Structured Procrastination (by John Perry)

Figure 1: Author practices jumping rope with seaweed while work awaits.

I have been intending to write this essay for months. Why am I finally doing it? Because I finally found some uncommitted time? Wrong. I have papers to grade, textbook orders to fill out, an NSF proposal to referee, dissertation drafts to read. I am working on this essay as a way of not doing all of those things. This is the essence of what I call structured procrastination, an amazing strategy I have discovered that converts procrastinators into effective human beings, respected and admired for all that they can accomplish and the good use they make of time. All procrastinators put off things they have to do. Structured procrastination is the art of making this bad trait work for you. The key idea is that procrastinating does not mean doing absolutely nothing. Procrastinators seldom do absolutely nothing; they do marginally useful things, like gardening or sharpening pencils or making a diagram of how they will reorganize their files when they get around to it. Why does the procrastinator do these things? Because they are a way of not doing something more important. If all the procrastinator had left to do was to sharpen some pencils, no force on earth could get him do it. However, the procrastinator can be motivated to do difficult, timely and important tasks, as long as these tasks are a way of not doing something more important.

Structured procrastination means shaping the structure of the tasks one has to do in a way that exploits this fact. The list of tasks one has in mind will be ordered by importance. Tasks that seem most urgent and important are on top. But there are also worthwhile tasks to perform lower down on the list. Doing these tasks becomes a way of not doing the things higher up on the list. With this sort of appropriate task structure, the procrastinator becomes a useful citizen. Indeed, the procrastinator can even acquire, as I have, a reputation for getting a lot done.

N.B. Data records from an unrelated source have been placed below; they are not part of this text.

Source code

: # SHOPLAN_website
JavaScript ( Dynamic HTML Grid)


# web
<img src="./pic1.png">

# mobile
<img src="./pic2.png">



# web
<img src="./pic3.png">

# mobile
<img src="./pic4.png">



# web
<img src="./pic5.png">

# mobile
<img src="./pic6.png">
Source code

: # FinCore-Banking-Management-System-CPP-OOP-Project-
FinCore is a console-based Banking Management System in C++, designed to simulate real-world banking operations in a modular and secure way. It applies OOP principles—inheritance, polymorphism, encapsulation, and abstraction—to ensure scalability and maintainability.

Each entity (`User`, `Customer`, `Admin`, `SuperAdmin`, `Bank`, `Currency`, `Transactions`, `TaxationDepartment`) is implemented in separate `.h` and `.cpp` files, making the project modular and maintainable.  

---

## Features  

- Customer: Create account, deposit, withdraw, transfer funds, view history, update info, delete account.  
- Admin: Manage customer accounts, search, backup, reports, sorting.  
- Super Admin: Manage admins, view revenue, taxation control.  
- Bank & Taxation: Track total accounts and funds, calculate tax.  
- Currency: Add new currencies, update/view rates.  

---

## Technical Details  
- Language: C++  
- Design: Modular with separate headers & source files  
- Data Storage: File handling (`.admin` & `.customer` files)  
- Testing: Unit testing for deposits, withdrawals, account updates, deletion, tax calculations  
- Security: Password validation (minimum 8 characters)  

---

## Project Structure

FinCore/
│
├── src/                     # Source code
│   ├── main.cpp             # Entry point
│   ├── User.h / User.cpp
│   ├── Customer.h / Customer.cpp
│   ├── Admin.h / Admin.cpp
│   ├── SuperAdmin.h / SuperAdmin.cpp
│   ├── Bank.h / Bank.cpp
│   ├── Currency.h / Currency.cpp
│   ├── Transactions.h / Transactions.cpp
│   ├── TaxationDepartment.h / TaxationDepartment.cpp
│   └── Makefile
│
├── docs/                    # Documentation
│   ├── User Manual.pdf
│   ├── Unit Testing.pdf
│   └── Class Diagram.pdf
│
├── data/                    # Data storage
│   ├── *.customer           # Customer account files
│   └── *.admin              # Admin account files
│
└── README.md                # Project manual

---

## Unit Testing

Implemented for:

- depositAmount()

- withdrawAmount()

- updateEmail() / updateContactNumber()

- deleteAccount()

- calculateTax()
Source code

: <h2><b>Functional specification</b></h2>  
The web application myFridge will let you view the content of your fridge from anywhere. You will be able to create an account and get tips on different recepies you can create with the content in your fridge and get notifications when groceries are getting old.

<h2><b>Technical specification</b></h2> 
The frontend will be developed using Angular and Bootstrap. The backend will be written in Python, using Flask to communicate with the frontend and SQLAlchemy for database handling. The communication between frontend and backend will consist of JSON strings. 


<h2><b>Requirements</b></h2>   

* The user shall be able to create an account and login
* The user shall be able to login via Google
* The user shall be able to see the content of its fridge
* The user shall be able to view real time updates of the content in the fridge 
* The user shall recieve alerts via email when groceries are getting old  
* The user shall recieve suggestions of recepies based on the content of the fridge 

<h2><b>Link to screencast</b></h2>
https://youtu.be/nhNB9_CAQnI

The most perfect situation for structured procrastination that I ever had was when my wife and I served as Resident Fellows in Soto House, a Stanford dormitory. In the evening, faced with papers to grade, lectures to prepare, committee work to be done, I would leave our cottage next to the dorm and go over to the lounge and play ping-pong with the residents, or talk over things with them in their rooms, or just sit there and read the paper. I got a reputation for being a terrific Resident Fellow, and one of the rare profs on campus who spent time with undergraduates and got to know them. What a set up: play ping pong as a way of not doing more important things, and get a reputation as Mr. Chips.

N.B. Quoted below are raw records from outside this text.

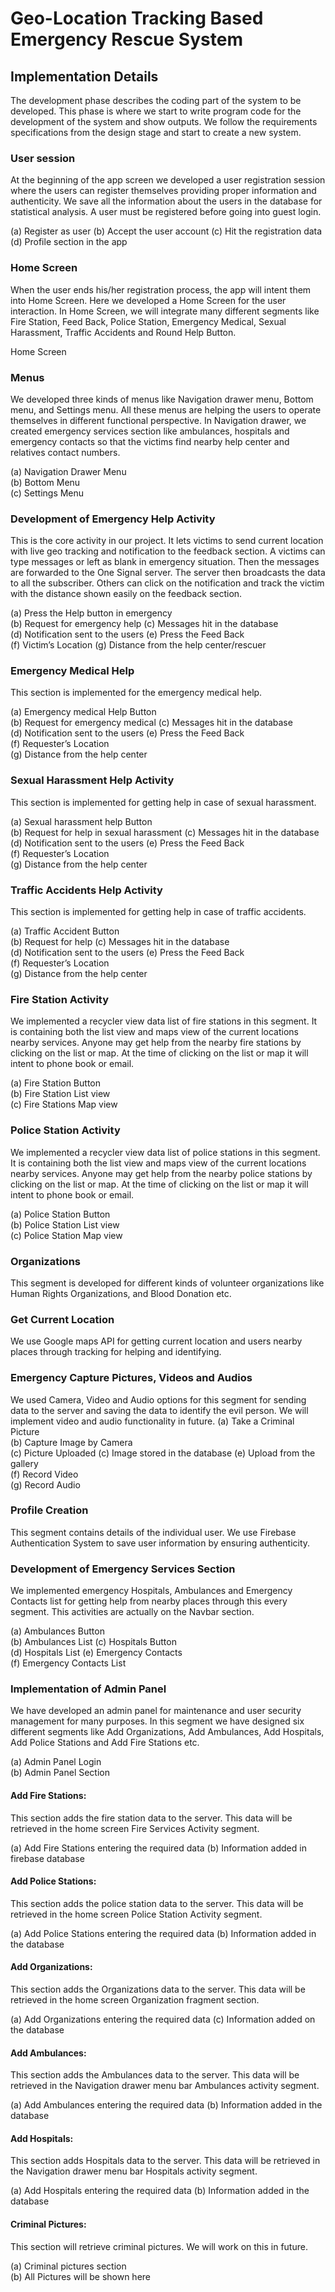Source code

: # Geo-Location Tracking Based Emergency Rescue System
## Implementation Details
The development phase describes the coding part of the system to be developed. This phase is where we start to write program code for the development of the system and show outputs. We follow the requirements specifications from the design stage and start to create a new system. 

### User session 
At the beginning of the app screen we developed a user registration session where the users can register themselves providing proper information and authenticity. We save all the information about the users in the database for statistical analysis. A user must be registered before going into guest login.
  				
(a) Register as user
(b) Accept the user account
(c) Hit the registration data		                   
(d) Profile section in the app

### Home Screen
When the user ends his/her registration process, the app will intent them into Home Screen. Here we developed a Home Screen for the user interaction. In Home Screen, we will integrate many different segments like Fire Station, Feed Back, Police Station, Emergency Medical, Sexual Harassment, Traffic Accidents and Round Help Button.
 
Home Screen
### Menus
We developed three kinds of menus like Navigation drawer menu, Bottom menu, and Settings menu. All these menus are helping the users to operate themselves in different functional perspective. In Navigation drawer, we created emergency services section like ambulances, hospitals and emergency contacts so that the victims find nearby help center and relatives contact numbers. 

(a) Navigation Drawer Menu 		 
(b) Bottom Menu	                  
(c) Settings Menu

### Development of Emergency Help Activity
This is the core activity in our project. It lets victims to send current location with live geo tracking and notification to the feedback section. A victims can type messages or left as blank in emergency situation. Then the messages are forwarded to the One Signal server. The server then broadcasts the data to all the subscriber. Others can click on the notification and track the victim with the distance shown easily on the feedback section.
  				 
(a) Press the Help button in emergency 			               
(b) Request for emergency help
(c) Messages hit in the database 	                            
(d) Notification sent to the users
(e) Press the Feed Back	           
(f) Victim’s Location	(g) Distance from the help center/rescuer

### Emergency Medical Help
This section is implemented for the emergency medical help.

(a) Emergency medical Help Button 			             
(b) Request for emergency medical
(c) Messages hit in the database 		              
(d) Notification sent to the users
(e) Press the Feed Back	            
(f) Requester’s Location	          
(g) Distance from the help center

### Sexual Harassment Help Activity 
This section is implemented for getting help in case of sexual harassment.

(a) Sexual harassment help Button	                                          
(b) Request for help in sexual harassment
(c) Messages hit in the database 	                           
(d) Notification sent to the users
(e) Press the Feed Back	             
(f) Requester’s Location	          
(g) Distance from the help center

### Traffic Accidents Help Activity
This section is implemented for getting help in case of traffic accidents.

(a) Traffic Accident Button 		                                                           
(b) Request for help
(c) Messages hit in the database                                     
(d) Notification sent to the users
(e) Press the Feed Back	             
(f) Requester’s Location	          
(g) Distance from the help center

### Fire Station Activity
We implemented a recycler view data list of fire stations in this segment. It is containing both the list view and maps view of the current locations nearby services. Anyone may get help from the nearby fire stations by clicking on the list or map. At the time of clicking on the list or map it will intent to phone book or email.

(a) Fire Station Button 	           
(b) Fire Station List view 	             
(c) Fire Stations Map view

### Police Station Activity
We implemented a recycler view data list of police stations in this segment. It is containing both the list view and maps view of the current locations nearby services. Anyone may get help from the nearby police stations by clicking on the list or map. At the time of clicking on the list or map it will intent to phone book or email.

(a) Police Station Button 	          
(b) Police Station List view                
(c) Police Station Map view

### Organizations
This segment is developed for different kinds of volunteer organizations like Human Rights Organizations, and Blood Donation etc. 

### Get Current Location
We use Google maps API for getting current location and users nearby places through tracking for helping and identifying.
 
### Emergency Capture Pictures, Videos and Audios
We used Camera, Video and Audio options for this segment for sending data to the server and saving the data to identify the evil person. We will implement video and audio functionality in future.
(a) Take a Criminal Picture 	         
(b) Capture Image by Camera    	      
(c) Picture Uploaded
(c) Image stored in the database
(e) Upload from the gallery                     
(f) Record Video 	                      
(g) Record Audio

### Profile Creation 
This segment contains details of the individual user. We use Firebase Authentication System to save user information by ensuring authenticity.
 
### Development of Emergency Services Section
We implemented emergency Hospitals, Ambulances and Emergency Contacts list for getting help from nearby places through this every segment. This activities are actually on the Navbar section.

(a) Ambulances Button 				                              
(b) Ambulances List
(c) Hospitals Button 				                                
(d) Hospitals List 
(e) Emergency Contacts 			                                       
(f) Emergency Contacts List

### Implementation of Admin Panel
We have developed an admin panel for maintenance and user security management for many purposes. In this segment we have designed six different segments like Add Organizations, Add Ambulances, Add Hospitals, Add Police Stations and Add Fire Stations etc.
  					 
(a) Admin Panel Login 				 	             
(b) Admin Panel Section

#### Add Fire Stations: 
This section adds the fire station data to the server. This data will be retrieved in the home screen Fire Services Activity segment. 

(a) Add Fire Stations entering the required data
(b) Information added in firebase database

#### Add Police Stations: 
This section adds the police station data to the server. This data will be retrieved in the home screen Police Station Activity segment. 

(a) Add Police Stations entering the required data
(b) Information added in the database

#### Add Organizations: 
This section adds the Organizations data to the server. This data will be retrieved in the home screen Organization fragment section. 

(a) Add Organizations entering the required data
(c) Information added on the database

#### Add Ambulances: 
This section adds the Ambulances data to the server. This data will be retrieved in the Navigation drawer menu bar Ambulances activity segment. 

(a) Add Ambulances entering the required data
(b) Information added in the database

#### Add Hospitals: 
This section adds Hospitals data to the server. This data will be retrieved in the Navigation drawer menu bar Hospitals activity segment. 

(a) Add Hospitals entering the required data
(b) Information added in the database

#### Criminal Pictures: 
This section will retrieve criminal pictures. We will work on this in future. 

(a) Criminal pictures section			                                 
(b) All Pictures will be shown here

Procrastinators often follow exactly the wrong tack. They try to minimize their commitments, assuming that if they have only a few things to do, they will quit procrastinating and get them done. But this goes contrary to the basic nature of the procrastinator and destroys his most important source of motivation. The few tasks on his list will be by definition the most important, and the only way to avoid doing them will be to do nothing. This is a way to become a couch potato, not an effective human being.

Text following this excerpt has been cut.